◆ **TASK OBJECTIVE**: Which lines below hold the word "data"? Report each one.

◆ **GIVEN RECORDS**:
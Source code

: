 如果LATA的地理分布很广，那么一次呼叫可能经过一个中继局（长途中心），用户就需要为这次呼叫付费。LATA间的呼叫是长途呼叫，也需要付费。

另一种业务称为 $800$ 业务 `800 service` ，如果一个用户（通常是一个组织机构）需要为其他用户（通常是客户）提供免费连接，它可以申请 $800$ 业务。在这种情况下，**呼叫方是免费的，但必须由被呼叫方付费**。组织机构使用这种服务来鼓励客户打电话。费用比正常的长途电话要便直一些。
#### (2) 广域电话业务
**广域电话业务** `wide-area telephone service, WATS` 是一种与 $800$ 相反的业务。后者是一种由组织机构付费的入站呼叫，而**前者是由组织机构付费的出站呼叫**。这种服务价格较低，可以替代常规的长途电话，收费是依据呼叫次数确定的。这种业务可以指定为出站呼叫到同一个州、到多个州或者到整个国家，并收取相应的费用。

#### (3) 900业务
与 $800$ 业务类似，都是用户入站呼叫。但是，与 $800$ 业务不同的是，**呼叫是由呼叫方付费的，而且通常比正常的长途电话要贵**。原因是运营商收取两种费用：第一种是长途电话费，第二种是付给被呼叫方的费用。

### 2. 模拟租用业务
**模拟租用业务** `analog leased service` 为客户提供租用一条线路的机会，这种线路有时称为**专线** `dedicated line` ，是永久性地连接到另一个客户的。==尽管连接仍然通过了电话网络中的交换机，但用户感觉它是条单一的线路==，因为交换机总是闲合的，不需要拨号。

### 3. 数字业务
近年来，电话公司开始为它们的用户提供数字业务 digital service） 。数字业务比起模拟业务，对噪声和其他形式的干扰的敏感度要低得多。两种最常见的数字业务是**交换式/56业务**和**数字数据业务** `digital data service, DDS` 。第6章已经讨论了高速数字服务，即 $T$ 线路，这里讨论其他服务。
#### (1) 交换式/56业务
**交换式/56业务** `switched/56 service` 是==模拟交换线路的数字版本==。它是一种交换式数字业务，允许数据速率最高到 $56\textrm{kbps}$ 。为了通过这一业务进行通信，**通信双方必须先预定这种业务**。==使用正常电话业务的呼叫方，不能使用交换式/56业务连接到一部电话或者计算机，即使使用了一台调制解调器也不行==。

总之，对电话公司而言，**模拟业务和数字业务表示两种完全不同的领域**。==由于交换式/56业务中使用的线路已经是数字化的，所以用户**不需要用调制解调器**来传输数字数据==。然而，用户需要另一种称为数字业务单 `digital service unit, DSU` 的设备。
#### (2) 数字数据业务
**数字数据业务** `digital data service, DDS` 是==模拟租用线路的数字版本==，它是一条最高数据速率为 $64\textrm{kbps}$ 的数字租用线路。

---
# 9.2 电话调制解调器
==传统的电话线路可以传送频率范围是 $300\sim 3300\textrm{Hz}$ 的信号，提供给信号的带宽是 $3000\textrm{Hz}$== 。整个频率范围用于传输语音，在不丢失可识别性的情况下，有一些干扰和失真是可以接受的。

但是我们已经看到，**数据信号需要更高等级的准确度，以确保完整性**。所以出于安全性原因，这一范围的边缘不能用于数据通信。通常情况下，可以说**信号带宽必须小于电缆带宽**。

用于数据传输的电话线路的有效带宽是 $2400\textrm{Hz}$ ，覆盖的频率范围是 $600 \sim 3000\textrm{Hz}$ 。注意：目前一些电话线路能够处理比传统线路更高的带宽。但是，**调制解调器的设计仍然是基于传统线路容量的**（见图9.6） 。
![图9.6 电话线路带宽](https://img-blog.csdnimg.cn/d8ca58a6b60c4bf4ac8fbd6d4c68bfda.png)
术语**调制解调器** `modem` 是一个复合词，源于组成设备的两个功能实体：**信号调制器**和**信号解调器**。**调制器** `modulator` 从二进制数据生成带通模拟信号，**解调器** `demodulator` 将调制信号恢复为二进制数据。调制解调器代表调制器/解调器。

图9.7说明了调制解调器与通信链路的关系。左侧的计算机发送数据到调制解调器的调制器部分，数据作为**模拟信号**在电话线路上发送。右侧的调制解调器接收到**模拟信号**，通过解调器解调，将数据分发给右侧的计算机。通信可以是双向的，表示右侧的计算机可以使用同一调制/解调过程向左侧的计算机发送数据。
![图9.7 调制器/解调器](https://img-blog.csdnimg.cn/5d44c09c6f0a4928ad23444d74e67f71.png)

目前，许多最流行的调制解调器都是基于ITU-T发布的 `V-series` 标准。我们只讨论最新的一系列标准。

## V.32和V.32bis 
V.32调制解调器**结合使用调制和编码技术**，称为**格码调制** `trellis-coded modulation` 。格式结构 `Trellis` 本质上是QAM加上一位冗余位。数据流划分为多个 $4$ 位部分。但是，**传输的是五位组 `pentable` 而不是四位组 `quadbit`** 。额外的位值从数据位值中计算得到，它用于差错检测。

◆ **ANSWER TO THE PROBLEM**:
近年来，电话公司开始为它们的用户提供数字业务 digital service） 。数字业务比起模拟业务，对噪声和其他形式的干扰的敏感度要低得多。两种最常见的数字业务是**交换式/56业务**和**数字数据业务** `digital data service, DDS` 。第6章已经讨论了高速数字服务，即 $T$ 线路，这里讨论其他服务。
**数字数据业务** `digital data service, DDS` 是==模拟租用线路的数字版本==，它是一条最高数据速率为 $64\textrm{kbps}$ 的数字租用线路。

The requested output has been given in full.